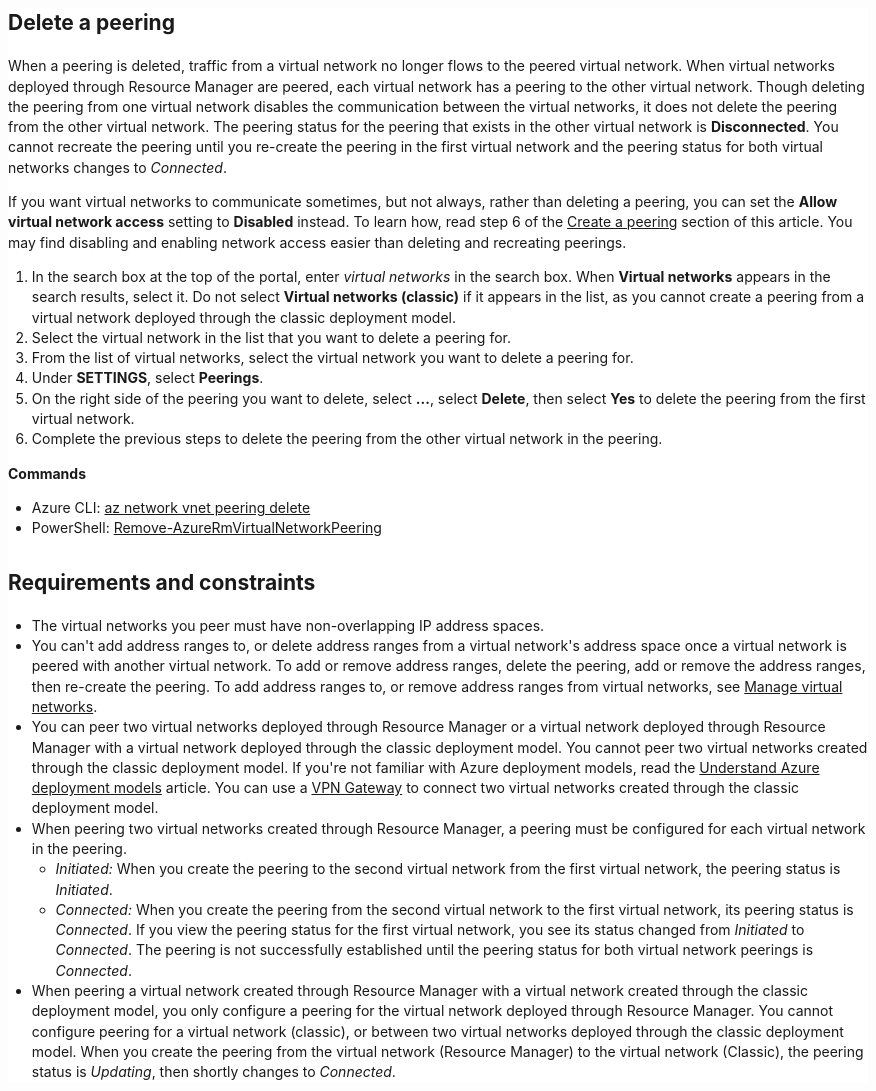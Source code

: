 <a name="delete-subnet"></a>
## Delete a peering

When a peering is deleted, traffic from a virtual network no longer flows to the peered virtual network. When virtual networks deployed through Resource Manager are peered, each virtual network has a peering to the other virtual network. Though deleting the peering from one virtual network disables the communication between the virtual networks, it does not delete the peering from the other virtual network. The peering status for the peering that exists in the other virtual network is **Disconnected**. You cannot recreate the peering until you re-create the peering in the first virtual network and the peering status for both virtual networks changes to *Connected*. 

If you want virtual networks to communicate sometimes, but not always, rather than deleting a peering, you can set the **Allow virtual network access** setting to **Disabled** instead. To learn how, read step 6 of the [Create a peering](#create-peering) section of this article. You may find disabling and enabling network access easier than deleting and recreating peerings.

1. In the search box at the top of the portal, enter *virtual networks* in the search box. When **Virtual networks** appears in the search results, select it. Do not select **Virtual networks (classic)** if it appears in the list, as you cannot create a peering from a virtual network deployed through the classic deployment model.
2. Select the virtual network in the list that you want to delete a peering for.
3. From the list of virtual networks, select the virtual network you want to delete a peering for.
4. Under **SETTINGS**, select **Peerings**.
5. On the right side of the peering you want to delete, select **...**, select **Delete**, then select **Yes** to delete the peering from the first virtual network.
6. Complete the previous steps to delete the peering from the other virtual network in the peering.

**Commands**

- Azure CLI: [az network vnet peering delete](https://docs.azure.cn/zh-cn/cli/network/vnet/peering?view=azure-cli-latest#az_network_vnet_peering_delete)
- PowerShell: [Remove-AzureRmVirtualNetworkPeering](https://docs.microsoft.com/powershell/module/azurerm.network/remove-azurermvirtualnetworkpeering)

## Requirements and constraints 

- The virtual networks you peer must have non-overlapping IP address spaces.
- You can't add address ranges to, or delete address ranges from a virtual network's address space once a virtual network is peered with another virtual network. To add or remove address ranges, delete the peering, add or remove the address ranges, then re-create the peering. To add address ranges to, or remove address ranges from virtual networks, see [Manage virtual networks](virtual-network-manage-network.md).
- You can peer two virtual networks deployed through Resource Manager or a virtual network deployed through Resource Manager with a virtual network deployed through the classic deployment model. You cannot peer two virtual networks created through the classic deployment model. If you're not familiar with Azure deployment models, read the [Understand Azure deployment models](../azure-resource-manager/resource-manager-deployment-model.md?toc=%2fvirtual-network%2ftoc.json) article. You can use a [VPN Gateway](../vpn-gateway/vpn-gateway-about-vpngateways.md?toc=%2fvirtual-network%2ftoc.json#V2V) to connect two virtual networks created through the classic deployment model.
- When peering two virtual networks created through Resource Manager, a peering must be configured for each virtual network in the peering. 
	- *Initiated:* When you create the peering to the second virtual network from the first virtual network, the peering status is *Initiated*. 
	- *Connected:* When you create the peering from the second virtual network to the first virtual network, its peering status is *Connected*. If you view the peering status for the first virtual network, you see its status changed from *Initiated* to *Connected*. The peering is not successfully established until the peering status for both virtual network peerings is *Connected*.
- When peering a virtual network created through Resource Manager with a virtual network created through the classic deployment model, you only configure a peering for the virtual network deployed through Resource Manager. You cannot configure peering for a virtual network (classic), or between two virtual networks deployed through the classic deployment model. When you create the peering from the virtual network (Resource Manager) to the virtual network (Classic), the peering status is *Updating*, then shortly changes to *Connected*.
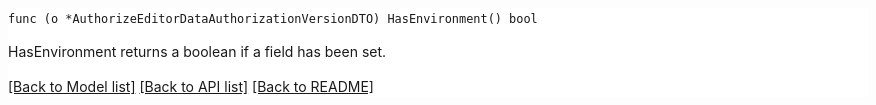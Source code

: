 `func (o *AuthorizeEditorDataAuthorizationVersionDTO) HasEnvironment() bool`

HasEnvironment returns a boolean if a field has been set.


[[Back to Model list]](../README.md#documentation-for-models) [[Back to API list]](../README.md#documentation-for-api-endpoints) [[Back to README]](../README.md)


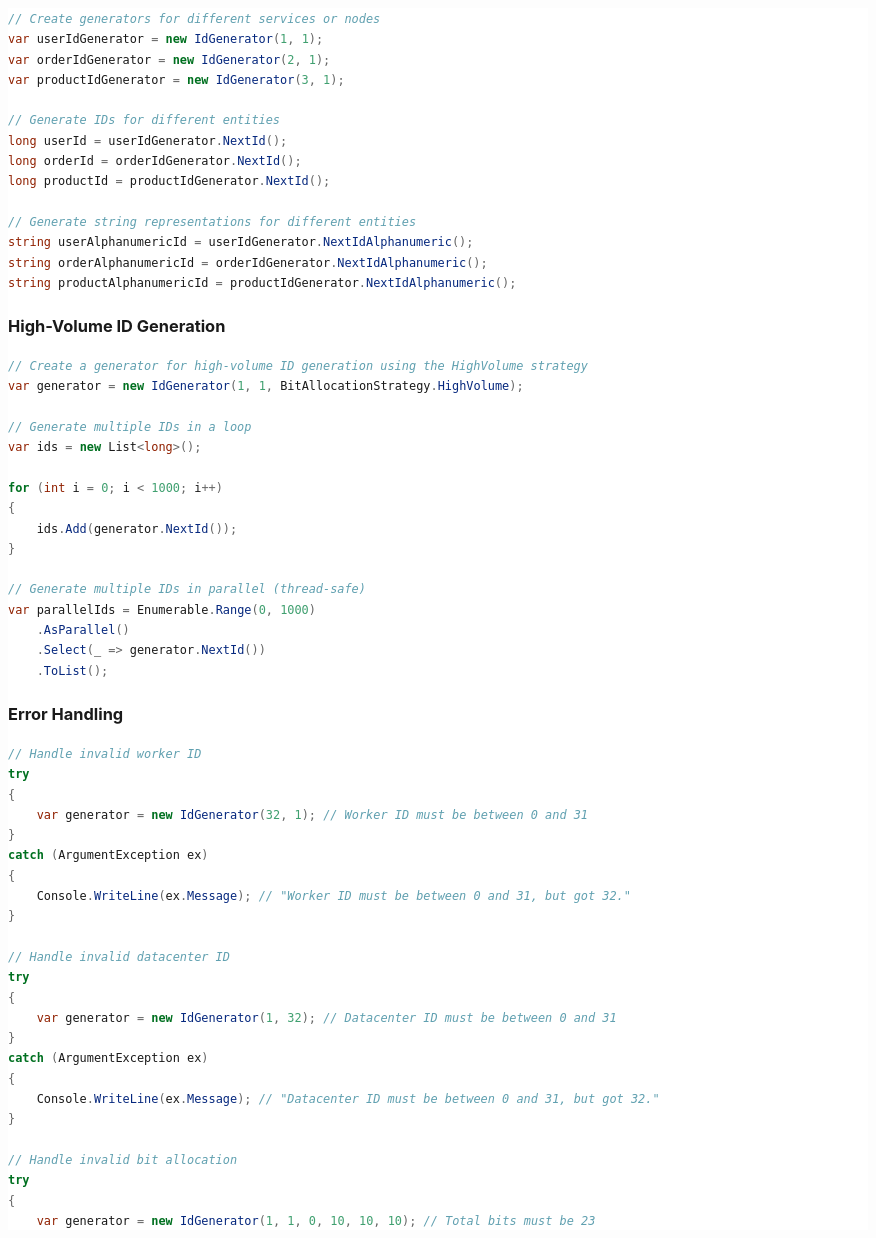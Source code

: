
 ```csharp
// Create generators for different services or nodes
var userIdGenerator = new IdGenerator(1, 1);
var orderIdGenerator = new IdGenerator(2, 1);
var productIdGenerator = new IdGenerator(3, 1);

// Generate IDs for different entities
long userId = userIdGenerator.NextId();
long orderId = orderIdGenerator.NextId();
long productId = productIdGenerator.NextId();

// Generate string representations for different entities
string userAlphanumericId = userIdGenerator.NextIdAlphanumeric();
string orderAlphanumericId = orderIdGenerator.NextIdAlphanumeric();
string productAlphanumericId = productIdGenerator.NextIdAlphanumeric();
```

### High-Volume ID Generation

```csharp
// Create a generator for high-volume ID generation using the HighVolume strategy
var generator = new IdGenerator(1, 1, BitAllocationStrategy.HighVolume);

// Generate multiple IDs in a loop
var ids = new List<long>();

for (int i = 0; i < 1000; i++)
{
    ids.Add(generator.NextId());
}

// Generate multiple IDs in parallel (thread-safe)
var parallelIds = Enumerable.Range(0, 1000)
    .AsParallel()
    .Select(_ => generator.NextId())
    .ToList();
```

### Error Handling

```csharp
// Handle invalid worker ID
try
{
    var generator = new IdGenerator(32, 1); // Worker ID must be between 0 and 31
}
catch (ArgumentException ex)
{
    Console.WriteLine(ex.Message); // "Worker ID must be between 0 and 31, but got 32."
}

// Handle invalid datacenter ID
try
{
    var generator = new IdGenerator(1, 32); // Datacenter ID must be between 0 and 31
}
catch (ArgumentException ex)
{
    Console.WriteLine(ex.Message); // "Datacenter ID must be between 0 and 31, but got 32."
}

// Handle invalid bit allocation
try
{
    var generator = new IdGenerator(1, 1, 0, 10, 10, 10); // Total bits must be 23
```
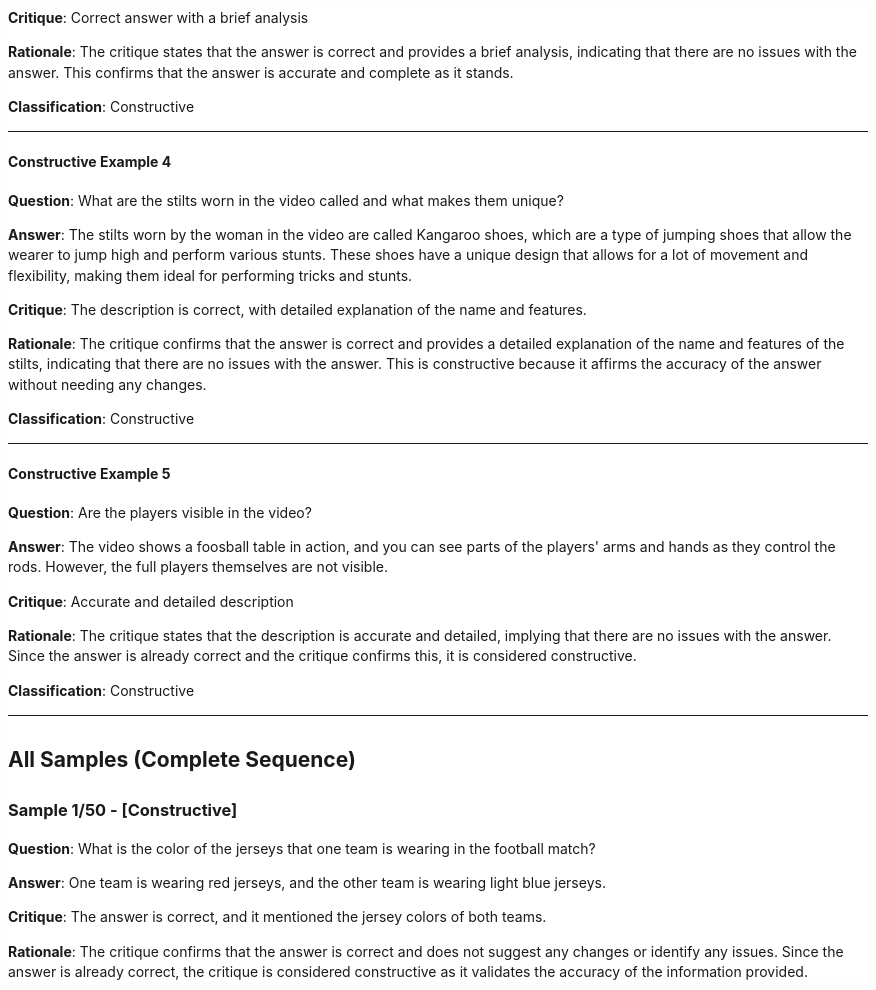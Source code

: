 **Critique**: Correct answer with a brief analysis

**Rationale**: The critique states that the answer is correct and provides a brief analysis, indicating that there are no issues with the answer. This confirms that the answer is accurate and complete as it stands.

**Classification**: Constructive

---

#### Constructive Example 4

**Question**: What are the stilts worn in the video called and what makes them unique?

**Answer**: The stilts worn by the woman in the video are called Kangaroo shoes, which are a type of jumping shoes that allow the wearer to jump high and perform various stunts. These shoes have a unique design that allows for a lot of movement and flexibility, making them ideal for performing tricks and stunts.

**Critique**: The description is correct, with detailed explanation of the name and features.

**Rationale**: The critique confirms that the answer is correct and provides a detailed explanation of the name and features of the stilts, indicating that there are no issues with the answer. This is constructive because it affirms the accuracy of the answer without needing any changes.

**Classification**: Constructive

---

#### Constructive Example 5

**Question**: Are the players visible in the video?

**Answer**: The video shows a foosball table in action, and you can see parts of the players' arms and hands as they control the rods. However, the full players themselves are not visible.

**Critique**: Accurate and detailed description

**Rationale**: The critique states that the description is accurate and detailed, implying that there are no issues with the answer. Since the answer is already correct and the critique confirms this, it is considered constructive.

**Classification**: Constructive

---

## All Samples (Complete Sequence)

### Sample 1/50 - [Constructive]

**Question**: What is the color of the jerseys that one team is wearing in the football match?

**Answer**: One team is wearing red jerseys, and the other team is wearing light blue jerseys.

**Critique**: The answer is correct, and it mentioned the jersey colors of both teams.

**Rationale**: The critique confirms that the answer is correct and does not suggest any changes or identify any issues. Since the answer is already correct, the critique is considered constructive as it validates the accuracy of the information provided.
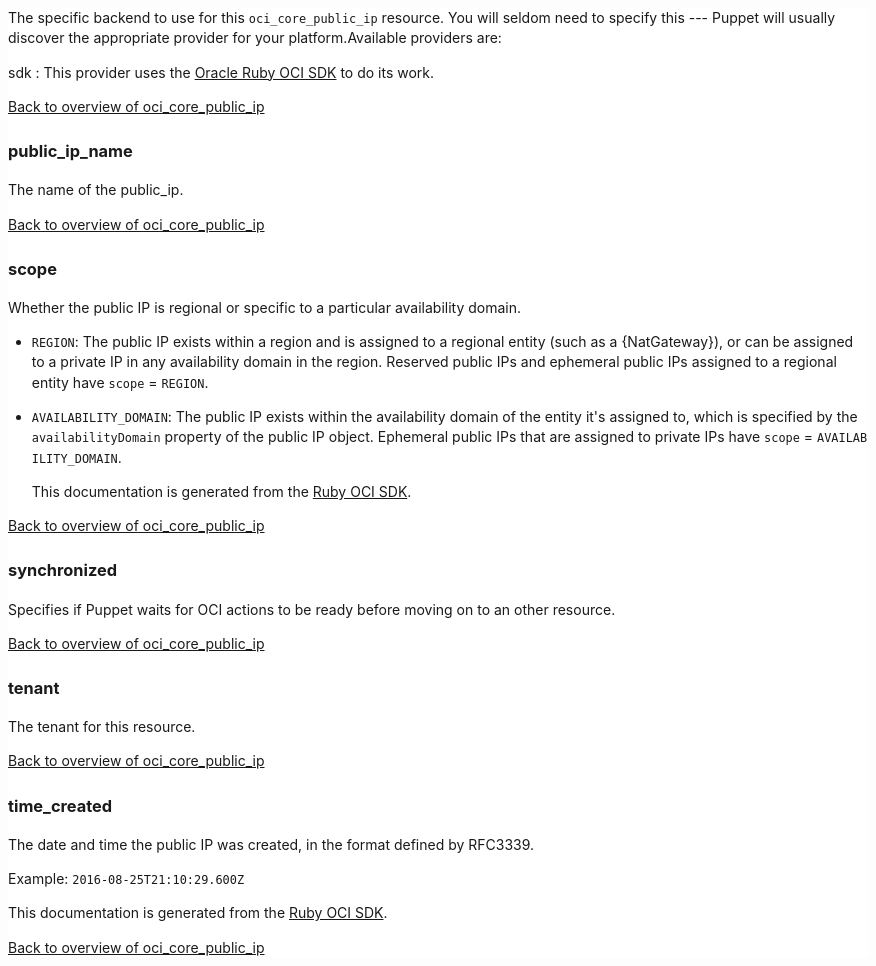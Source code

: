 The specific backend to use for this `oci_core_public_ip`
resource. You will seldom need to specify this --- Puppet will usually
discover the appropriate provider for your platform.Available providers are:

sdk
: This provider uses the [Oracle Ruby OCI SDK](https://github.com/oracle/oci-ruby-sdk) to do its work.



[Back to overview of oci_core_public_ip](#attributes)

### public_ip_name<a name='oci_core_public_ip_public_ip_name'>

The name of the public_ip.



[Back to overview of oci_core_public_ip](#attributes)

### scope<a name='oci_core_public_ip_scope'>

  Whether the public IP is regional or specific to a particular availability domain.

* `REGION`: The public IP exists within a region and is assigned to a regional entity
(such as a {NatGateway}), or can be assigned to a private
IP in any availability domain in the region. Reserved public IPs and ephemeral public IPs
assigned to a regional entity have `scope` = `REGION`.

* `AVAILABILITY_DOMAIN`: The public IP exists within the availability domain of the entity
it's assigned to, which is specified by the `availabilityDomain` property of the public IP object.
Ephemeral public IPs that are assigned to private IPs have `scope` = `AVAILABILITY_DOMAIN`.

  This documentation is generated from the [Ruby OCI SDK](https://github.com/oracle/oci-ruby-sdk).



[Back to overview of oci_core_public_ip](#attributes)

### synchronized<a name='oci_core_public_ip_synchronized'>

Specifies if Puppet waits for OCI actions to be ready before moving on to an other resource.



[Back to overview of oci_core_public_ip](#attributes)

### tenant<a name='oci_core_public_ip_tenant'>

The tenant for this resource.



[Back to overview of oci_core_public_ip](#attributes)

### time_created<a name='oci_core_public_ip_time_created'>

  The date and time the public IP was created, in the format defined by RFC3339.

Example: `2016-08-25T21:10:29.600Z`

  This documentation is generated from the [Ruby OCI SDK](https://github.com/oracle/oci-ruby-sdk).



[Back to overview of oci_core_public_ip](#attributes)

• PROMPT:
The output is the lines from the start of the data above through the line containing "5. On the right", unchanged, with any picture left out.

• THE ANSWER:
Source code

: <a name="delete-subnet"></a>
## Delete a peering

When a peering is deleted, traffic from a virtual network no longer flows to the peered virtual network. When virtual networks deployed through Resource Manager are peered, each virtual network has a peering to the other virtual network. Though deleting the peering from one virtual network disables the communication between the virtual networks, it does not delete the peering from the other virtual network. The peering status for the peering that exists in the other virtual network is **Disconnected**. You cannot recreate the peering until you re-create the peering in the first virtual network and the peering status for both virtual networks changes to *Connected*. 

If you want virtual networks to communicate sometimes, but not always, rather than deleting a peering, you can set the **Allow virtual network access** setting to **Disabled** instead. To learn how, read step 6 of the [Create a peering](#create-peering) section of this article. You may find disabling and enabling network access easier than deleting and recreating peerings.

1. In the search box at the top of the portal, enter *virtual networks* in the search box. When **Virtual networks** appears in the search results, select it. Do not select **Virtual networks (classic)** if it appears in the list, as you cannot create a peering from a virtual network deployed through the classic deployment model.
2. Select the virtual network in the list that you want to delete a peering for.
3. From the list of virtual networks, select the virtual network you want to delete a peering for.
4. Under **SETTINGS**, select **Peerings**.
5. On the right side of the peering you want to delete, select **...**, select **Delete**, then select **Yes** to delete the peering from the first virtual network.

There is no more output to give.